Data:
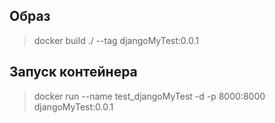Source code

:## Образ
> docker build ./ --tag djangoMyTest:0.0.1
## Запуск контейнера
> docker run --name test_djangoMyTest -d -p 8000:8000 djangoMyTest:0.0.1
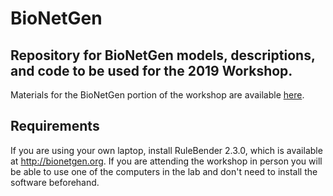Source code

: # BioNetGen
## Repository for BioNetGen models, descriptions, and code to be used for the 2019 Workshop.

Materials for the BioNetGen portion of the workshop are available [here](https://github.com/RuleWorld/BNGTutorial/blob/master/README.md).

## Requirements

If you are using your own laptop, install RuleBender 2.3.0, which is available at http://bionetgen.org. If you are attending the workshop in person you will be able to use one of the computers in the lab and don't need to install the software beforehand.
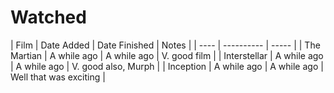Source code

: # Watched

| Film | Date Added | Date Finished | Notes |
| ---- | ---------- | ----- |
| The Martian | A while ago | A while ago | V. good film |
| Interstellar | A while ago | A while ago | V. good also, Murph |
| Inception | A while ago | A while ago | Well that was exciting |
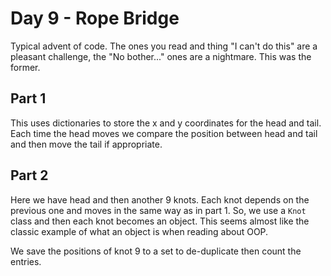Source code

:# Day 9 - Rope Bridge
Typical advent of code. The ones you read and thing "I can't do this" are a pleasant challenge, the "No bother..." ones are a nightmare. This was the former.

## Part 1
This uses dictionaries to store the x and y coordinates for the head and tail. Each time the head moves we compare the position between
head and tail and then move the tail if appropriate.


## Part 2
Here we have head and then another 9 knots. Each knot depends on the previous one and moves in the same way as in part 1. So, we
use a `Knot` class and then each knot becomes an object. This seems almost like the classic example of what an object is when reading about
OOP.

We save the positions of knot 9 to a set to de-duplicate then count the entries.
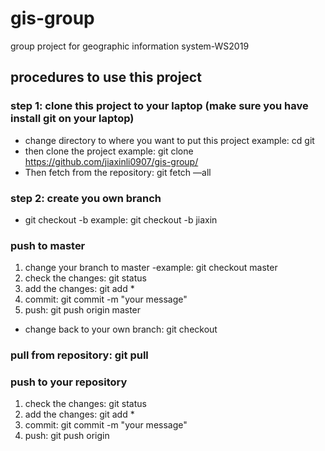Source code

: # gis-group
group project for geographic information system-WS2019

## procedures to use this project

### step 1: clone this project to your laptop (make sure you have install git on your laptop)
- change directory to where you want to put this project
example:  cd git 
- then clone the project
example: git clone https://github.com/jiaxinli0907/gis-group/
- Then fetch from the repository: git fetch —all

### step 2: create you own branch
- git checkout -b <your branch name>
example: git checkout -b jiaxin

### push to master
1. change your branch to master
-example: git checkout master
2. check the changes: git status
3. add the changes: git add *
4. commit: git commit -m "your message"
5. push: git push origin master

* change back to your own branch: git checkout <your branch name>

### pull from repository: git pull

### push to your repository
1. check the changes: git status
2. add the changes: git add *
3. commit: git commit -m "your message"
4. push: git push origin <your branch name>
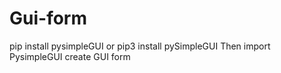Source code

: # Gui-form
pip install pysimpleGUI
or
pip3 install pySimpleGUI
Then import PysimpleGUI create GUI form
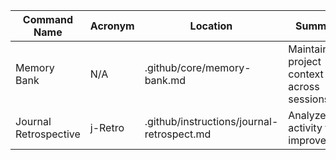 | Command Name           | Acronym    | Location                                                      | Summary                                                      |
|-----------------------|------------|---------------------------------------------------------------|--------------------------------------------------------------|
| Memory Bank           | N/A        | .github/core/memory-bank.md                                   | Maintains project context across sessions                    |
| Journal Retrospective | j-Retro    | .github/instructions/journal-retrospect.md                   | Analyzes git activity for improvement                        |
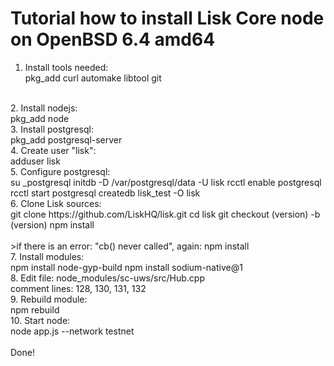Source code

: # Tutorial how to install Lisk Core node on OpenBSD 6.4 amd64

1. Install tools needed:<br>
   pkg_add curl automake libtool git
<br>
2. Install nodejs:<br>
   pkg_add node
<br>
3. Install postgresql:<br>
   pkg_add postgresql-server
<br>
4. Create user "lisk":<br>
   adduser lisk
<br>
5. Configure postgresql:<br>
   su _postgresql
   initdb -D /var/postgresql/data -U lisk
   rcctl enable postgresql
   rcctl start postgresql
   createdb lisk_test -O lisk
<br>
6. Clone Lisk sources:<br>
   git clone https://github.com/LiskHQ/lisk.git
   cd lisk
   git checkout (version) -b (version)
   npm install
<br><br>
   >if there is an error: "cb() never called", again:
   npm install
<br>
7. Install modules:<br>
   npm install node-gyp-build
   npm install sodium-native@1
<br>
8. Edit file: node_modules/sc-uws/src/Hub.cpp<br>
   comment lines: 128, 130, 131, 132
<br>
9. Rebuild module:<br>
   npm rebuild
<br>
10. Start node:<br>
    node app.js --network testnet
<br><br>
Done!
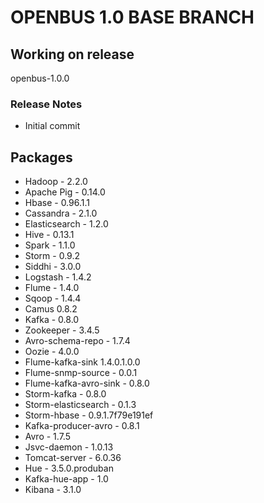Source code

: # OPENBUS 1.0 BASE BRANCH

## Working on release
  openbus-1.0.0

### Release Notes
  - Initial commit

## Packages
- Hadoop - 2.2.0
- Apache Pig - 0.14.0  
- Hbase - 0.96.1.1
- Cassandra - 2.1.0
- Elasticsearch - 1.2.0
- Hive - 0.13.1
- Spark - 1.1.0
- Storm - 0.9.2
- Siddhi - 3.0.0
- Logstash - 1.4.2
- Flume - 1.4.0
- Sqoop - 1.4.4
- Camus 0.8.2
- Kafka - 0.8.0
- Zookeeper - 3.4.5
- Avro-schema-repo - 1.7.4
- Oozie - 4.0.0
- Flume-kafka-sink 1.4.0.1.0.0
- Flume-snmp-source - 0.0.1
- Flume-kafka-avro-sink - 0.8.0
- Storm-kafka - 0.8.0
- Storm-elasticsearch - 0.1.3
- Storm-hbase - 0.9.1.7f79e191ef
- Kafka-producer-avro - 0.8.1
- Avro - 1.7.5
- Jsvc-daemon - 1.0.13
- Tomcat-server - 6.0.36
- Hue - 3.5.0.produban
- Kafka-hue-app - 1.0
- Kibana - 3.1.0
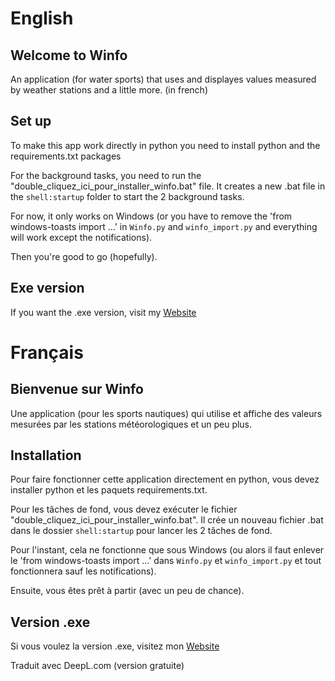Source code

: # English
## Welcome to Winfo
An application (for water sports) that uses and displayes values measured by weather stations
and a little more.
(in french)

## Set up
To make this app work directly in python you need to install python and the requirements.txt packages

For the background tasks, you need to run the "double_cliquez_ici_pour_installer_winfo.bat" file. It creates a new .bat file in the `shell:startup` folder to start the 2 background tasks.

For now, it only works on Windows (or you have to remove the 'from windows-toasts import ...' in `Winfo.py` and `winfo_import.py` and everything will work except the notifications).

Then you're good to go (hopefully).

## Exe version
If you want the .exe version, visit my [Website](https://louse-proud-raven.ngrok-free.app)

# Français
## Bienvenue sur Winfo
Une application (pour les sports nautiques) qui utilise et affiche des valeurs mesurées par les stations météorologiques
et un peu plus.

## Installation
Pour faire fonctionner cette application directement en python, vous devez installer python et les paquets requirements.txt.

Pour les tâches de fond, vous devez exécuter le fichier "double_cliquez_ici_pour_installer_winfo.bat". Il crée un nouveau fichier .bat dans le dossier `shell:startup` pour lancer les 2 tâches de fond.

Pour l'instant, cela ne fonctionne que sous Windows (ou alors il faut enlever le 'from windows-toasts import ...' dans `Winfo.py` et `winfo_import.py` et tout fonctionnera sauf les notifications).

Ensuite, vous êtes prêt à partir (avec un peu de chance).

## Version .exe
Si vous voulez la version .exe, visitez mon [Website](https://louse-proud-raven.ngrok-free.app)

Traduit avec DeepL.com (version gratuite)
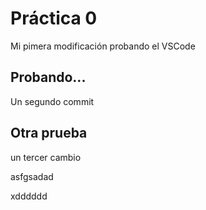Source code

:  # Práctica 0

Mi pimera modificación
probando el VSCode

## Probando...
Un segundo commit

## Otra prueba 

un tercer cambio

asfgsadad

xdddddd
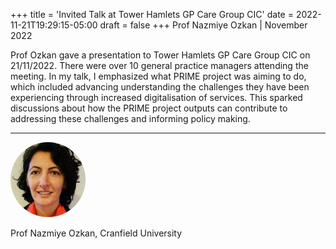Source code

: +++
title = 'Invited Talk at Tower Hamlets GP Care Group CIC'
date = 2022-11-21T19:29:15-05:00
draft = false
+++
Prof Nazmiye Ozkan | November 2022

Prof Ozkan gave a presentation to Tower Hamlets GP Care Group CIC on 21/11/2022. There were over 10 general practice managers attending the meeting. In my talk, I emphasized what PRIME project was aiming to do, which included advancing understanding the challenges they have been experiencing through increased digitalisation of services. This sparked discussions about how the PRIME project outputs can contribute to addressing these challenges and informing policy making.

---

<div class="row" style="margin-bottom:0.5em;">
  <div class="team-image col-lg-2 d-flex align-items-center justify-content-start">
    <img alt="Photo of Prof Ozkan" src="/images/team/nazmiye-ozkan.jpg" style="width:120px;height:120px;object-fit:cover;border-radius:50%;">
  </div>
</div>
<div class="row">
  <div class="team-meta col-lg-2 d-flex align-items-center justify-content-start">
    <p class="team-name mb-0" style="text-align:left;width:100%;">Prof Nazmiye Ozkan, Cranfield University</p>
  </div>
</div>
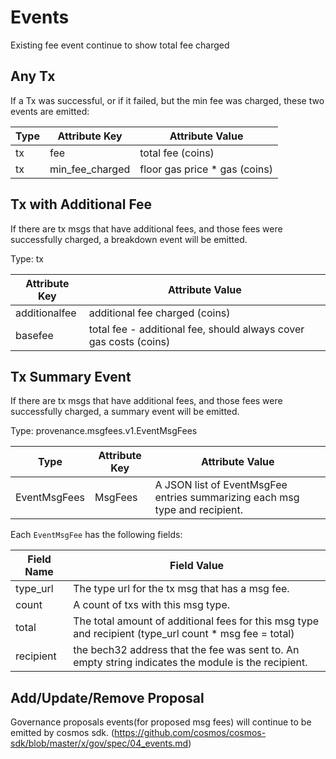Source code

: <!--
order: 5
-->

# Events

Existing fee event continue to show total fee charged

## Any Tx

If a Tx was successful, or if it failed, but the min fee was charged, these two events are emitted:

| Type     | Attribute Key    | Attribute Value               |
| -------- |------------------|-------------------------------|
| tx       | fee              | total fee (coins)             |
| tx       | min_fee_charged  | floor gas price * gas (coins) |


## Tx with Additional Fee

If there are tx msgs that have additional fees, and those fees were successfully charged, a breakdown event will be emitted.

Type: tx

| Attribute Key | Attribute Value                                                    |
| ------------- | -------------------------------------------------------------------|
| additionalfee | additional fee charged (coins)                                     |
| basefee       | total fee - additional fee, should always cover gas costs (coins)  |

## Tx Summary Event

If there are tx msgs that have additional fees, and those fees were successfully charged, a summary event will be emitted.

Type: provenance.msgfees.v1.EventMsgFees

| Type         | Attribute Key | Attribute Value                                                             |
| ------------ | ------------- | --------------------------------------------------------------------------- |
| EventMsgFees | MsgFees       | A JSON list of EventMsgFee entries summarizing each msg type and recipient. |

Each `EventMsgFee` has the following fields:

| Field Name    | Field Value                                                                                            |
| ------------- | ------------------------------------------------------------------------------------------------------ |
| type_url      | The type url for the tx msg that has a msg fee.                                                        |
| count         | A count of txs with this msg type.                                                                     |
| total         | The total amount of additional fees for this msg type and recipient (type_url count * msg fee = total) |
| recipient     | the bech32 address that the fee was sent to. An empty string indicates the module is the recipient.    |

## Add/Update/Remove Proposal

Governance proposals events(for proposed msg fees) will continue to be emitted by cosmos sdk.
 (https://github.com/cosmos/cosmos-sdk/blob/master/x/gov/spec/04_events.md)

Assignment: Both boundary lines included, write out word for word only the lines above from the one containing "- Siddhi - 3.0.0" to the one containing "## Installation", leaving out any pictures.

Response box:
- Siddhi - 3.0.0
- Logstash - 1.4.2
- Flume - 1.4.0
- Sqoop - 1.4.4
- Camus 0.8.2
- Kafka - 0.8.0
- Zookeeper - 3.4.5
- Avro-schema-repo - 1.7.4
- Oozie - 4.0.0
- Flume-kafka-sink 1.4.0.1.0.0
- Flume-snmp-source - 0.0.1
- Flume-kafka-avro-sink - 0.8.0
- Storm-kafka - 0.8.0
- Storm-elasticsearch - 0.1.3
- Storm-hbase - 0.9.1.7f79e191ef
- Kafka-producer-avro - 0.8.1
- Avro - 1.7.5
- Jsvc-daemon - 1.0.13
- Tomcat-server - 6.0.36
- Hue - 3.5.0.produban
- Kafka-hue-app - 1.0
- Kibana - 3.1.0
Source code

: # English
## Welcome to Winfo
An application (for water sports) that uses and displayes values measured by weather stations
and a little more.
(in french)

## Set up
To make this app work directly in python you need to install python and the requirements.txt packages

For the background tasks, you need to run the "double_cliquez_ici_pour_installer_winfo.bat" file. It creates a new .bat file in the `shell:startup` folder to start the 2 background tasks.

For now, it only works on Windows (or you have to remove the 'from windows-toasts import ...' in `Winfo.py` and `winfo_import.py` and everything will work except the notifications).

Then you're good to go (hopefully).

## Exe version
If you want the .exe version, visit my [Website](https://louse-proud-raven.ngrok-free.app)

# Français
## Bienvenue sur Winfo
Une application (pour les sports nautiques) qui utilise et affiche des valeurs mesurées par les stations météorologiques
et un peu plus.

## Installation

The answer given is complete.